María Elena tenía una experiencia de vida rica como muy pocos escritores argentinos. Era una chica que había tomado el té con Borges en la Richmond, pero también actuado en el Crazy Horse de París, cantando entre dos numeros streaptease; un adolescente que había entrevistado a Ezra Pound pero también alguien tan enamorado del arte popular que escribió una canción maravillosa, ‘La paciencia pobrecita’, dedicada a las tejedoras, y pidió que taparan su ataúd con una manta tejida por ellas. Era alguien que lloraba de emoción en la capilla de Rothko, pero también cuando me mostraba una tamborcito cuadrada que le había regalado un campesino del norte.
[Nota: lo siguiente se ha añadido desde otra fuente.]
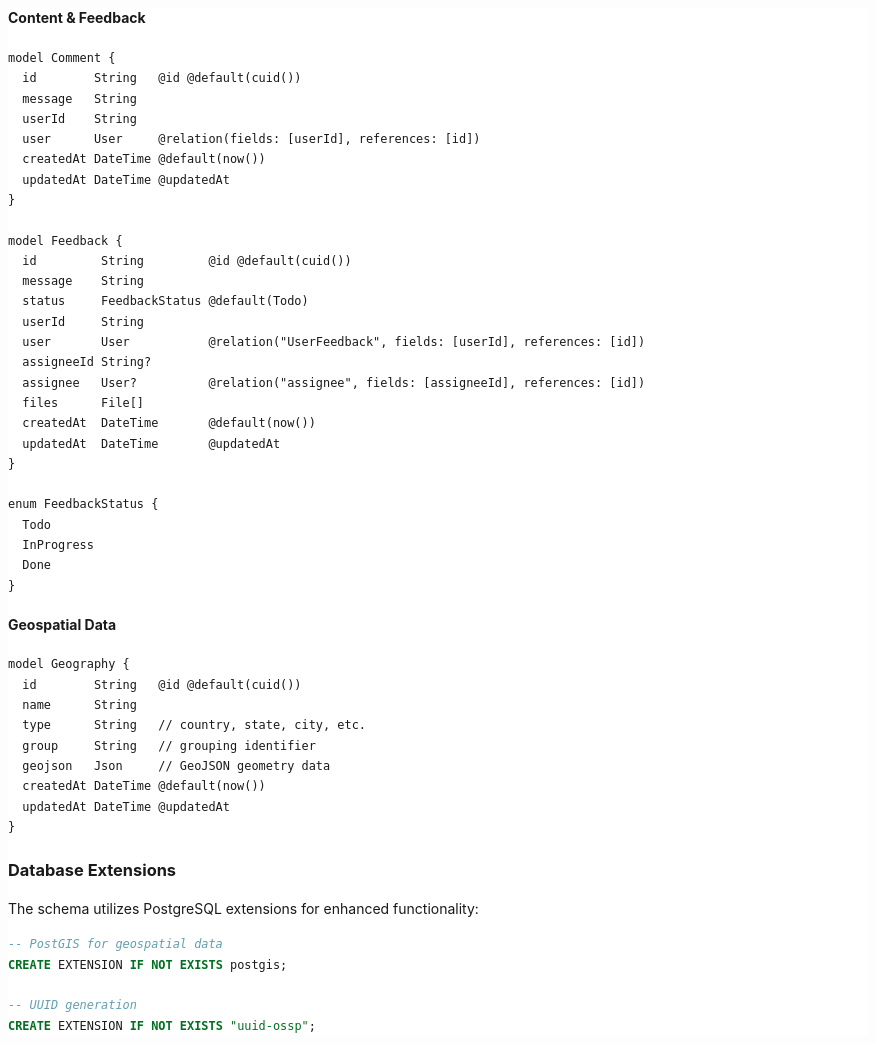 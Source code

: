 #### Content & Feedback

```prisma
model Comment {
  id        String   @id @default(cuid())
  message   String
  userId    String
  user      User     @relation(fields: [userId], references: [id])
  createdAt DateTime @default(now())
  updatedAt DateTime @updatedAt
}

model Feedback {
  id         String         @id @default(cuid())
  message    String
  status     FeedbackStatus @default(Todo)
  userId     String
  user       User           @relation("UserFeedback", fields: [userId], references: [id])
  assigneeId String?
  assignee   User?          @relation("assignee", fields: [assigneeId], references: [id])
  files      File[]
  createdAt  DateTime       @default(now())
  updatedAt  DateTime       @updatedAt
}

enum FeedbackStatus {
  Todo
  InProgress
  Done
}
```

#### Geospatial Data

```prisma
model Geography {
  id        String   @id @default(cuid())
  name      String
  type      String   // country, state, city, etc.
  group     String   // grouping identifier
  geojson   Json     // GeoJSON geometry data
  createdAt DateTime @default(now())
  updatedAt DateTime @updatedAt
}
```

### Database Extensions

The schema utilizes PostgreSQL extensions for enhanced functionality:

```sql
-- PostGIS for geospatial data
CREATE EXTENSION IF NOT EXISTS postgis;

-- UUID generation
CREATE EXTENSION IF NOT EXISTS "uuid-ossp";
```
En el 81, cuando se le rompió una pierna y le diagnósticaron el cáncer, no la vi por varios meses. Con la caradurez de esos años intenté visitarla en la clínica Bazterrica, y recuerdo una discusión con Sara que lógicamente me vedaba el paso: ‘tenés que pensar que además de poeta es una mujer…’. Bueno, un mediodía, cuando ya estaba seguro de no molestar, golpeé su puerta del departamento de Bustamante y una amiga que la cuidaba me echó, con un parlamento aprendido… cuando de pronto escucho su voz. ‘No, no, ¡si es Brizuelita, que pase!’. Y ahí la encontré: parada en sus dos muletas, ¡y con rulos! Después de la quimioterapia parece que es así. Estás tan linda, le dije. Qué va, me dice, ‘¡parezco un marinero borracho!”.
Me da culpa y pudor cuando aparece por ahí que fui su amigo, porque evidentemente no fue así. Amigos suyos fueron la Negra Córdoba, Pepe Fernández, Esther González Varona (La “Negra” de Fantasmas en el parque)...yo qué sé...Todo novelista sabe que no hay nada más difícil de definir que las relaciones humanas; a veces te lleva toda una novela representar un vínculo entre dos personas… Hay quien dijo que María Elena quiso ser para mí lo que para ella había sido Juan Ramón; yo creo que, en todo caso, quiso hacer conmigo lo que Juan Ramón no fue para ella, porque el viejo era generoso pero muy opresivo, e invasor y ella era la libertad encarnada. Pero tengo esta idea loca: en toda su literatura hay un par de personajes que reaparecen bajo otras formas: la señora de Morón Danga y Agapito, Doña Disparate y Bambuco, Chaucha y Palito. Una señora estrafalaria y culta con un pibe fresco y bruto. A ella le gustó mucho una vez que le dije que eran casi como Don Quijote y Sancho. Yo creo que María Elena en vio en mí una persona sola, que tenía que imaginarse una vida en medio del páramo de esos años.